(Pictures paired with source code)

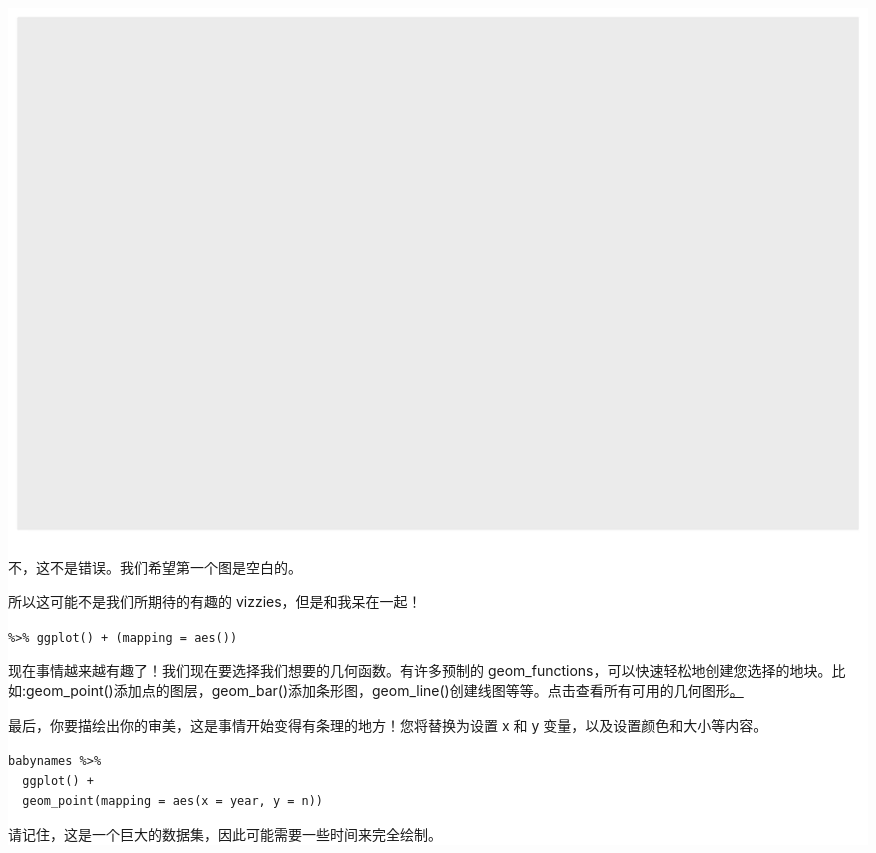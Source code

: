 ![](img/e75f25c56d7f2fe89130f7be0e90f7ac.png)

不，这不是错误。我们希望第一个图是空白的。

所以这可能不是我们所期待的有趣的 vizzies，但是和我呆在一起！

```
%>% ggplot() + (mapping = aes())
```

现在事情越来越有趣了！我们现在要选择我们想要的几何函数。有许多预制的 geom_functions，可以快速轻松地创建您选择的地块。比如:geom_point()添加点的图层，geom_bar()添加条形图，geom_line()创建线图等等。点击查看所有可用的几何图形[。](https://rstudio.com/wp-content/uploads/2015/03/ggplot2-cheatsheet.pdf)

最后，你要描绘出你的审美，这是事情开始变得有条理的地方！您将替换为设置 x 和 y 变量，以及设置颜色和大小等内容。

```
babynames %>%
  ggplot() +
  geom_point(mapping = aes(x = year, y = n))
```

请记住，这是一个巨大的数据集，因此可能需要一些时间来完全绘制。
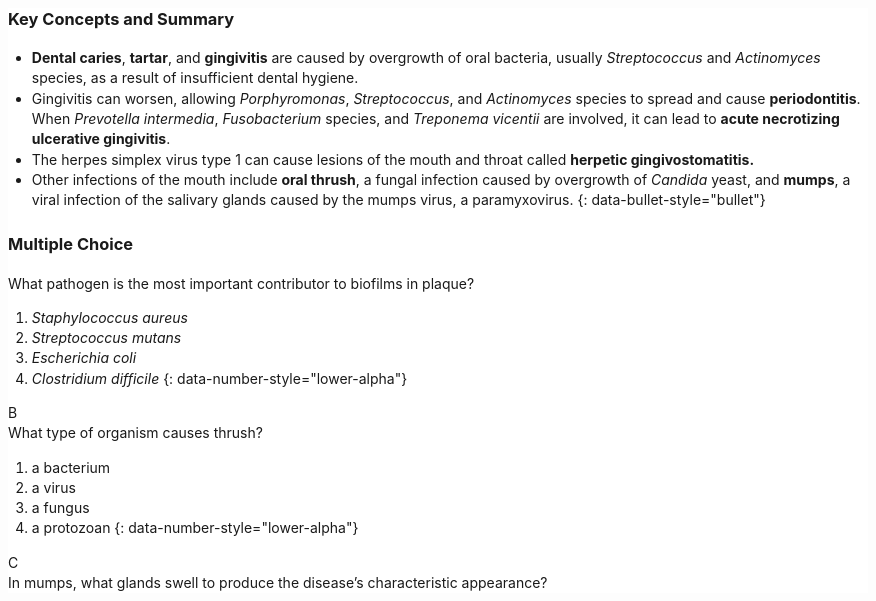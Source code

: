 </div>

### Key Concepts and Summary

* **Dental caries**, **tartar**, and **gingivitis** are caused by overgrowth of oral bacteria, usually *Streptococcus* and *Actinomyces* species, as a result of insufficient dental hygiene.
* Gingivitis can worsen, allowing *Porphyromonas*, *Streptococcus*, and *Actinomyces* species to spread and cause **periodontitis**. When *Prevotella intermedia*, *Fusobacterium* species, and *Treponema vicentii* are involved, it can lead to **acute necrotizing ulcerative gingivitis**.
* The herpes simplex virus type 1 can cause lesions of the mouth and throat called **herpetic gingivostomatitis.**
* Other infections of the mouth include **oral thrush**, a fungal infection caused by overgrowth of *Candida* yeast, and **mumps**, a viral infection of the salivary glands caused by the mumps virus, a paramyxovirus.
{: data-bullet-style="bullet"}

### Multiple Choice

<div data-type="exercise">
<div data-type="problem" markdown="1">
What pathogen is the most important contributor to biofilms in plaque?

1.  *Staphylococcus aureus*
2.  *Streptococcus mutans*
3.  *Escherichia coli*
4.  *Clostridium difficile*
{: data-number-style="lower-alpha"}

</div>
<div data-type="solution" markdown="1">
B

</div>
</div>

<div data-type="exercise">
<div data-type="problem" markdown="1">
What type of organism causes thrush?

1.  a bacterium
2.  a virus
3.  a fungus
4.  a protozoan
{: data-number-style="lower-alpha"}

</div>
<div data-type="solution" markdown="1">
C

</div>
</div>

<div data-type="exercise">
<div data-type="problem" markdown="1">
In mumps, what glands swell to produce the disease’s characteristic appearance?
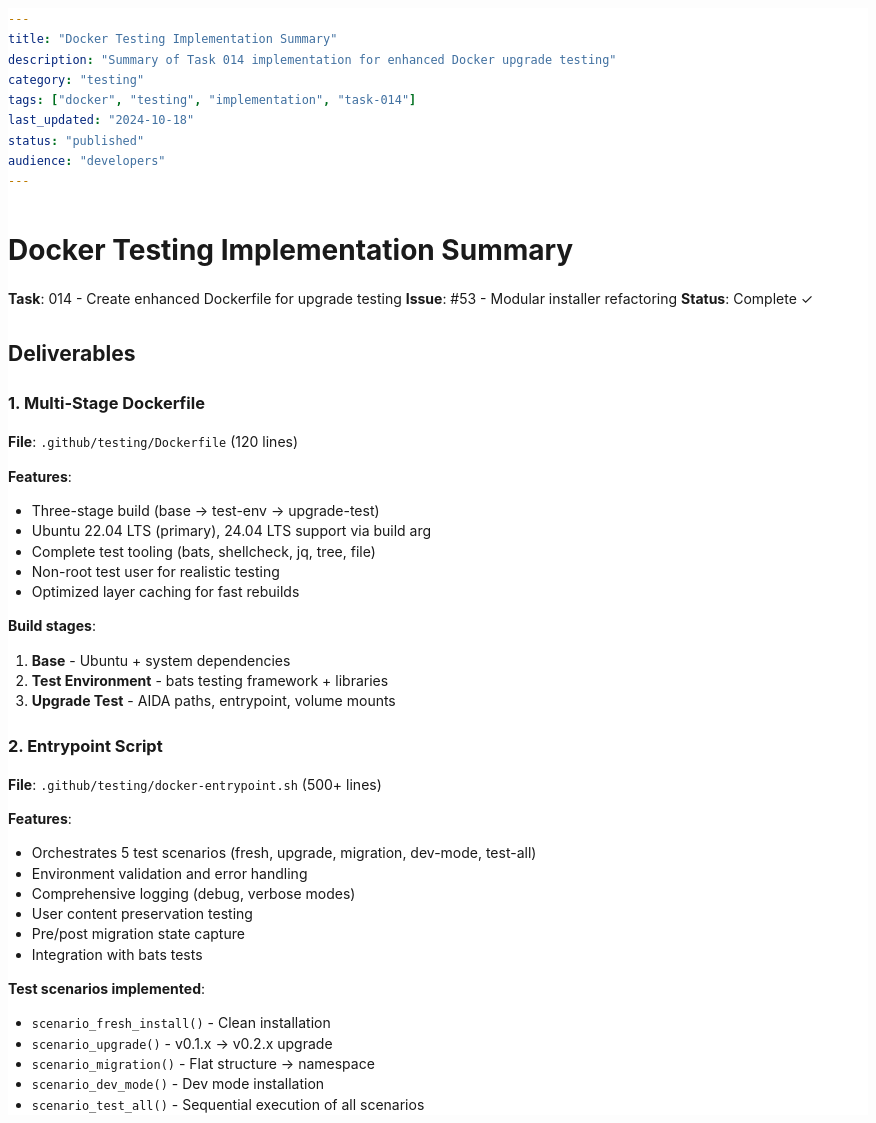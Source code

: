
 ```yaml
---
title: "Docker Testing Implementation Summary"
description: "Summary of Task 014 implementation for enhanced Docker upgrade testing"
category: "testing"
tags: ["docker", "testing", "implementation", "task-014"]
last_updated: "2024-10-18"
status: "published"
audience: "developers"
---
```


# Docker Testing Implementation Summary

**Task**: 014 - Create enhanced Dockerfile for upgrade testing
**Issue**: #53 - Modular installer refactoring
**Status**: Complete ✓

## Deliverables

### 1. Multi-Stage Dockerfile

**File**: `.github/testing/Dockerfile` (120 lines)

**Features**:

- Three-stage build (base → test-env → upgrade-test)
- Ubuntu 22.04 LTS (primary), 24.04 LTS support via build arg
- Complete test tooling (bats, shellcheck, jq, tree, file)
- Non-root test user for realistic testing
- Optimized layer caching for fast rebuilds

**Build stages**:

1. **Base** - Ubuntu + system dependencies
2. **Test Environment** - bats testing framework + libraries
3. **Upgrade Test** - AIDA paths, entrypoint, volume mounts

### 2. Entrypoint Script

**File**: `.github/testing/docker-entrypoint.sh` (500+ lines)

**Features**:

- Orchestrates 5 test scenarios (fresh, upgrade, migration, dev-mode, test-all)
- Environment validation and error handling
- Comprehensive logging (debug, verbose modes)
- User content preservation testing
- Pre/post migration state capture
- Integration with bats tests

**Test scenarios implemented**:

- `scenario_fresh_install()` - Clean installation
- `scenario_upgrade()` - v0.1.x → v0.2.x upgrade
- `scenario_migration()` - Flat structure → namespace
- `scenario_dev_mode()` - Dev mode installation
- `scenario_test_all()` - Sequential execution of all scenarios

**ACTION ITEM:**
Scan the data above and copy each line containing the word "lines".

**RESPONSE AREA:**
**File**: `.github/testing/Dockerfile` (120 lines)
**File**: `.github/testing/docker-entrypoint.sh` (500+ lines)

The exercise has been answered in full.